Leonora Carrington (English B. 1917)
Leonora Carrington (English B. 1917)

The God Mother

Details
Leonora Carrington (English B. 1917)
The God Mother
signed and dated 'LEONORA CARRINGTON 1970' (lower left), titled, dated and signed again 'The God Mother 1970, LEONORA CARRINGTON' (on the reverse)
oil on canvas
21¾ x 22 1/8 in. (55 x 56 cm.)
Painted in 1970.
Provenance
Galería de Arte Mexicano, Mexico City.
Mr. and Mrs. Nesuhi Ertegun collection, New York.
Sotheby's, New York, Latin American Paintings, Drawings, Sculpture and Prints, 19 May 1993, lot 212 (illustrated in color).
Private collection, Miami.
Literature
S. Alexandrian, Dictionnaire de la peinture surréaliste, collection les yeux fertiles, Filipacchi, Paris, 1973, p. 11 (illustrated in color).
Exhibition catalogue, Leonora Carrington: A Retrospective Exhibition, New York, Center for Inter-American Relations et al., 1976, no. 49 (illustrated in color).
J. Baron, Anthologie plastique du surréalisme, Filipacchi, Paris, 1980, p. 59 (illustrated in color).
Exhibited
New York, Center for Inter-American Relations; Austin, University Art Museum, The University of Texas at Austin, Leonora Carrington: A Retrospective Exhibition, November 1976 - February 1977.

Lot Essay

Traditionally, parents choose godparents to sponsor their child's religious education and to assume responsibility for raising him or her, should the parents be unable to do so themselves. But Leonora Carrington's The God Mother (1970) stands for the non-traditional godparent.

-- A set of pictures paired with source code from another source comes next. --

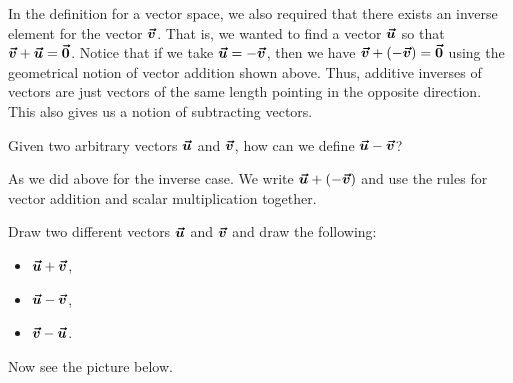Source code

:         In the definition for a vector space, we also required that there exists an inverse element for the vector $\vecv$. That is, we wanted to find a vector $\vecu$ so that $\vecv+\vecu=\zerovec$.  Notice that if we take $\vecu=-\vecv$, then we have $\vecv+(-\vecv)=\zerovec$ using the geometrical notion of vector addition shown above.  Thus, additive inverses of vectors are just vectors of the same length pointing in the opposite direction.  This also gives us a notion of subtracting vectors.
        
        \begin{question}
        Given two arbitrary vectors $\vecu$ and $\vecv$, how can we define $\vecu-\vecv$?  
        \end{question}
        
        \begin{answer}
        As we did above for the inverse case. We write $\vecu+(-\vecv)$ and use the rules for vector addition and scalar multiplication together.
        \end{answer}
        
        \begin{exercise}
        Draw two different vectors $\vecu$ and $\vecv$ and draw the following:
        \begin{itemize}
            \item $\vecu+\vecv$,
            \item $\vecu-\vecv$,
            \item $\vecv-\vecu$.
        \end{itemize}
        \end{exercise}
        
        Now see the picture below.
        
        \begin{center}
        \end{center}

Since medieval times, Themis (justice), the feared godmother, makes her appearance in fairy tales to create havoc: she is the one who, uninvited to the celebration of the birth of the long-awaited-for princess, arrives unexpectedly. Although entitled, somehow she has been forgotten, either because she retired to a tower so long ago that people eventually stopped thinking about her; or because there were not enough golden plates for all the special guests, so it was decided to leave her out; or worse, when she arrives, rather than being served in a golden plate and goblet, she is sat facing an ordinary place setting. Furious, she places a death curse on the newborn, rather than giving her the customary blessing. As the story unfolds, the curse will be softened by a kind fairy godmother that will provide the means to undo it.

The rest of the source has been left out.